I am deeply concerned that this is wishful thinking based on performance concerns — and validated with a non-representative audience. I’d guess that most of the Packed users were experts who were reaching for packed objects because they had serious performance problems to solve. (What works in a pilot school for gifted students with hand-picked teachers, doesn’t always scale up to LA County Unified.)
I think that we muck with the intuitivess of `==` at our peril. Of all the concerns i have about totality, equality is bigger that all the rest put together.
> In terms of values, is this really the model we want? Users are already used to needing to call .equals() on equivalent objects.
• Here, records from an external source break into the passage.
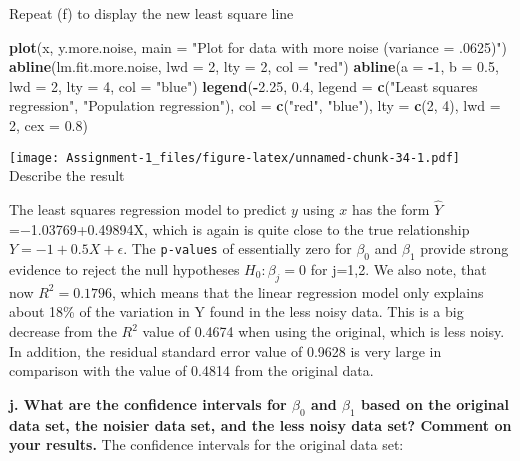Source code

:\documentclass[
]{article}
\newenvironment{Shaded}{\begin{snugshade}}{\end{snugshade}}
\newcommand{\AttributeTok}[1]{\textcolor[rgb]{0.13,0.29,0.53}{#1}}
\newcommand{\DecValTok}[1]{\textcolor[rgb]{0.00,0.00,0.81}{#1}}
\newcommand{\FloatTok}[1]{\textcolor[rgb]{0.00,0.00,0.81}{#1}}
\newcommand{\FunctionTok}[1]{\textcolor[rgb]{0.13,0.29,0.53}{\textbf{#1}}}
\newcommand{\NormalTok}[1]{#1}
\newcommand{\SpecialCharTok}[1]{\textcolor[rgb]{0.81,0.36,0.00}{\textbf{#1}}}
\newcommand{\StringTok}[1]{\textcolor[rgb]{0.31,0.60,0.02}{#1}}
\begin{document}
Repeat (f) to display the new least square line

\begin{Shaded}
\begin{Highlighting}[]
\FunctionTok{plot}\NormalTok{(x, y.more.noise, }\AttributeTok{main =} \StringTok{"Plot for data with more noise (variance = .0625)"}\NormalTok{)}
\FunctionTok{abline}\NormalTok{(lm.fit.more.noise, }\AttributeTok{lwd =} \DecValTok{2}\NormalTok{, }\AttributeTok{lty =} \DecValTok{2}\NormalTok{, }\AttributeTok{col =} \StringTok{"red"}\NormalTok{)}
\FunctionTok{abline}\NormalTok{(}\AttributeTok{a =} \SpecialCharTok{{-}}\DecValTok{1}\NormalTok{, }\AttributeTok{b =} \FloatTok{0.5}\NormalTok{, }\AttributeTok{lwd =} \DecValTok{2}\NormalTok{, }\AttributeTok{lty =} \DecValTok{4}\NormalTok{, }\AttributeTok{col =} \StringTok{"blue"}\NormalTok{)}
\FunctionTok{legend}\NormalTok{(}\SpecialCharTok{{-}}\FloatTok{2.25}\NormalTok{, }\FloatTok{0.4}\NormalTok{, }\AttributeTok{legend =} \FunctionTok{c}\NormalTok{(}\StringTok{"Least squares regression"}\NormalTok{, }\StringTok{"Population regression"}\NormalTok{), }\AttributeTok{col =} \FunctionTok{c}\NormalTok{(}\StringTok{"red"}\NormalTok{, }\StringTok{"blue"}\NormalTok{), }
       \AttributeTok{lty =} \FunctionTok{c}\NormalTok{(}\DecValTok{2}\NormalTok{, }\DecValTok{4}\NormalTok{), }\AttributeTok{lwd =} \DecValTok{2}\NormalTok{, }\AttributeTok{cex =} \FloatTok{0.8}\NormalTok{)}
\end{Highlighting}
\end{Shaded}

\texttt{[image: Assignment-1\_files/figure-latex/unnamed-chunk-34-1.pdf]}
Describe the result

The least squares regression model to predict \(y\) using \(x\) has the
form \(\hat{Y}\)=−1.03769+0.49894X, which is again is quite close to the
true relationship \(Y=−1+0.5X+\epsilon\). The \texttt{p-values} of
essentially zero for \(\beta_0\) and \(\beta_1\) provide strong evidence
to reject the null hypotheses \(H_0:\beta_j=0\) for j=1,2. We also note,
that now \(R^2=0.1796\), which means that the linear regression model
only explains about 18\% of the variation in Y found in the less noisy
data. This is a big decrease from the \(R^2\) value of 0.4674 when using
the original, which is less noisy. In addition, the residual standard
error value of 0.9628 is very large in comparison with the value of
0.4814 from the original data.

\textbf{j. What are the confidence intervals for \(\beta_{0}\) and
\(\beta_{1}\) based on the original data set, the noisier data set, and
the less noisy data set? Comment on your results.} The confidence
intervals for the original data set:
\end{document}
By choosing the answer carefully here, we help to guide the right user mental model for some of the other proposals - locking being a key one.
I think this is probably wishful thinking too. A primary use case for values is numerics. Are we going to tell people they can’t compare numerics with ==? And if we base `==` on the static type, then we’ll get different semantics when you convert to Object. But conversion to Object is not a boxing conversion — it’s a widening conversion. I’m really worried about this.
>
> While the conceptual model may be clean, it's also, as you point out, horrifying. Trees and linked structures of values become very very expensive to acmp in ways users wouldn't expect.
I’m not sure about the “expect” part. We’re telling people that values are “just” their state (even if that state is rich.) Wouldn’t you then expect equality to be based on state?
>
> If we do this, users will build the mental model that values are interned and that they are merely fetching the same instances from some pool of values. This kind of model will lead them down rabbit holes - and seems to give values an identity. We've all seen abuses of String.intern() - do we want values to be subject to that kind of code?
That’s not the mental model that comes to mind immediately for me, so let’s talk more about this.
>
> The costs here are likely quite large - all objects that might be values need to be checked, all interfaces that have ever had a value implement them, and of course, all value type fields plus whatever the Nullability model ends up being.
I would say that _in the worst case_ the costs could be large, but in the common cases (e.g., Point), the costs are quite manageable — the cost of a comparison is a bulk bit comparison. Thats more than a single word comparison, but it’s not so bad.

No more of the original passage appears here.